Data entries
#####

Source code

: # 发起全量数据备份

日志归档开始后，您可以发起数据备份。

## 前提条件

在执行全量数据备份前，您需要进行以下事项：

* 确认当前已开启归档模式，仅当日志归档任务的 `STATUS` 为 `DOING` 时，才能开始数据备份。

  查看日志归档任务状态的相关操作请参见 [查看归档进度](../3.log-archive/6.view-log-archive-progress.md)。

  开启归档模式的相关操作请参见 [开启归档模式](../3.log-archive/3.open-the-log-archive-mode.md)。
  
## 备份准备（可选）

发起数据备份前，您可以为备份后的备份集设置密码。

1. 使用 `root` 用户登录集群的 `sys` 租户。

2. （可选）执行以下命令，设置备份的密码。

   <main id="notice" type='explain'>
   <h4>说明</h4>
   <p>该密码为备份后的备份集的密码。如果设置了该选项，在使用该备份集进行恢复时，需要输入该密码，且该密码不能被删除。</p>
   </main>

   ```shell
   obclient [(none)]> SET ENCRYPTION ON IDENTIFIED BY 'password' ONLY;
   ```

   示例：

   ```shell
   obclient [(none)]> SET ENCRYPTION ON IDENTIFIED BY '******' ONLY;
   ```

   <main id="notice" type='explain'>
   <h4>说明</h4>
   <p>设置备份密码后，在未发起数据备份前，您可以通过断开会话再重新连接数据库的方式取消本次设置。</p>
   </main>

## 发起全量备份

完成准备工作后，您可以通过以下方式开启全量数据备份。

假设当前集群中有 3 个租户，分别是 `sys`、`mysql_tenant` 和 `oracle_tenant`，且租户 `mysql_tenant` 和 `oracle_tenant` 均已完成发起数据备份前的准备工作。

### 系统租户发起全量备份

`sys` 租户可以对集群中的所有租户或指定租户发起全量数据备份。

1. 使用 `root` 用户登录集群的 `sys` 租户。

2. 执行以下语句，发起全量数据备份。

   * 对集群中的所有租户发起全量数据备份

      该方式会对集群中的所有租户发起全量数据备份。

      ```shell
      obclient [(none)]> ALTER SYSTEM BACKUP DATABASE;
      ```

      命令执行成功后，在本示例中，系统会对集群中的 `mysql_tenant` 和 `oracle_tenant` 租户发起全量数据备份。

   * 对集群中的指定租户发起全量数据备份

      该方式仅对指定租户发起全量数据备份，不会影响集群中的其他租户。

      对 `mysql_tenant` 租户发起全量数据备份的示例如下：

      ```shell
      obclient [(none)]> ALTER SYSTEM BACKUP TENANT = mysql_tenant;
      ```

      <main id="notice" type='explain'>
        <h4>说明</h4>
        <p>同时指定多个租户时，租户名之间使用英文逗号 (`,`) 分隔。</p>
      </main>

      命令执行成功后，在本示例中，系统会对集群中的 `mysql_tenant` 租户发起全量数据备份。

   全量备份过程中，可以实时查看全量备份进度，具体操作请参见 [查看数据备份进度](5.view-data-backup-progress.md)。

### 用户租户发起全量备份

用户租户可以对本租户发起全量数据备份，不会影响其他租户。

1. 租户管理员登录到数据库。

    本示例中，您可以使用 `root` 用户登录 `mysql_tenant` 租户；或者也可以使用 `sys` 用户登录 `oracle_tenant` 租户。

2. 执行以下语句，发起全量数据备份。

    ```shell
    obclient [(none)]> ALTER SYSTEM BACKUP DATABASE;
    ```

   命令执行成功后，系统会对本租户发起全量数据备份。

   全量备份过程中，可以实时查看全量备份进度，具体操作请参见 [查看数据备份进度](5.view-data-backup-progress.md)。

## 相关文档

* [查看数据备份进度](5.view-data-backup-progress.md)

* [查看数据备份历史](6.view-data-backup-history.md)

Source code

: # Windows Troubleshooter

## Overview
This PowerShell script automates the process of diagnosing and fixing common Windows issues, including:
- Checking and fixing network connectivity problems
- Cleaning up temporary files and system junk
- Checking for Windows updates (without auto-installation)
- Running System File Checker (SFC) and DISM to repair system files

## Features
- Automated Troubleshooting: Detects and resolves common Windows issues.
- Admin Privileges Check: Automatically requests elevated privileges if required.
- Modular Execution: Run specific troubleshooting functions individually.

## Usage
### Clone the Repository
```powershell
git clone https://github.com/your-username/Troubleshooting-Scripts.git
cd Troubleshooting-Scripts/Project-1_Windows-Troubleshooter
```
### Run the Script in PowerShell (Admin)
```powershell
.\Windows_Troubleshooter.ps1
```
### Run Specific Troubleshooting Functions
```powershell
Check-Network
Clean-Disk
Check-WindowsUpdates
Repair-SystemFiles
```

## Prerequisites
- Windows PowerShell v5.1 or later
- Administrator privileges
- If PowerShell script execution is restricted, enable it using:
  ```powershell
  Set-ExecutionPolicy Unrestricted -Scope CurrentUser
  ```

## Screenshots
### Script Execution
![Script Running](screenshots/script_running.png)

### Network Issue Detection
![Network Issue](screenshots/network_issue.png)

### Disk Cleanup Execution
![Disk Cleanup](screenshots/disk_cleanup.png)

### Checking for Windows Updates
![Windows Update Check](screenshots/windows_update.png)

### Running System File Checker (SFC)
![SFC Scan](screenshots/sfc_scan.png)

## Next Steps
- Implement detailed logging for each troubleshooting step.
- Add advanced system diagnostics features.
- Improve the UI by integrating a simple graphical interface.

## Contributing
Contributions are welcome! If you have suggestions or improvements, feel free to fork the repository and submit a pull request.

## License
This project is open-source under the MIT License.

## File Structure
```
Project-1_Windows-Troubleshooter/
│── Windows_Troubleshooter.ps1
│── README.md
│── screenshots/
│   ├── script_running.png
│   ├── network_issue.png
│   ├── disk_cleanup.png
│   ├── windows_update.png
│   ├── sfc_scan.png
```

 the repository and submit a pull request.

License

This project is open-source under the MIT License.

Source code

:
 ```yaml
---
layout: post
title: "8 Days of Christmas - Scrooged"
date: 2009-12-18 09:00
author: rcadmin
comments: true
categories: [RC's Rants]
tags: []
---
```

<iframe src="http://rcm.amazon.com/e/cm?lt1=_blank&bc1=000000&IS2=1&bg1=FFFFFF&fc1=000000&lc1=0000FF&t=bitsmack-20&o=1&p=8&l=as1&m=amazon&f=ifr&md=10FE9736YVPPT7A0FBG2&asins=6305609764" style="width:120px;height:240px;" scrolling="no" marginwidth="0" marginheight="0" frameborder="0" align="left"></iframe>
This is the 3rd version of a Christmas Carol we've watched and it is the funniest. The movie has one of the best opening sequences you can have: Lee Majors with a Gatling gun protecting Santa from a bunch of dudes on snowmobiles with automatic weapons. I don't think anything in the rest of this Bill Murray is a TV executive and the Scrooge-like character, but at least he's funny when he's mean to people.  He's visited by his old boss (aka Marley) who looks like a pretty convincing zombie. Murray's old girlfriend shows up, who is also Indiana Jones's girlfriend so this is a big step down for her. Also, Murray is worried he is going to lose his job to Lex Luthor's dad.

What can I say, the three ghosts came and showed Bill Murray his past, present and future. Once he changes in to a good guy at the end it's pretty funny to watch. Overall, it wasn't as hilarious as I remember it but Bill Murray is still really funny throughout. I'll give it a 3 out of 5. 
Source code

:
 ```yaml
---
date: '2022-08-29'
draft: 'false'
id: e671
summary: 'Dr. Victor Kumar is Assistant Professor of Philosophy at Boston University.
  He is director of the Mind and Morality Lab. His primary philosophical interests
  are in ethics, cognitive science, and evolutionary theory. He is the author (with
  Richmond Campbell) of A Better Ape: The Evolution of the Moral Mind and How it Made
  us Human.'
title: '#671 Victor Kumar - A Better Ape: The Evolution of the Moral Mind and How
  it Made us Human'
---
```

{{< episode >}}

#####

Task requirements -
Within the data above, filter for lines containing the word "issues" and copy each one.

Solution to the exercise -
This PowerShell script automates the process of diagnosing and fixing common Windows issues, including:
- Automated Troubleshooting: Detects and resolves common Windows issues.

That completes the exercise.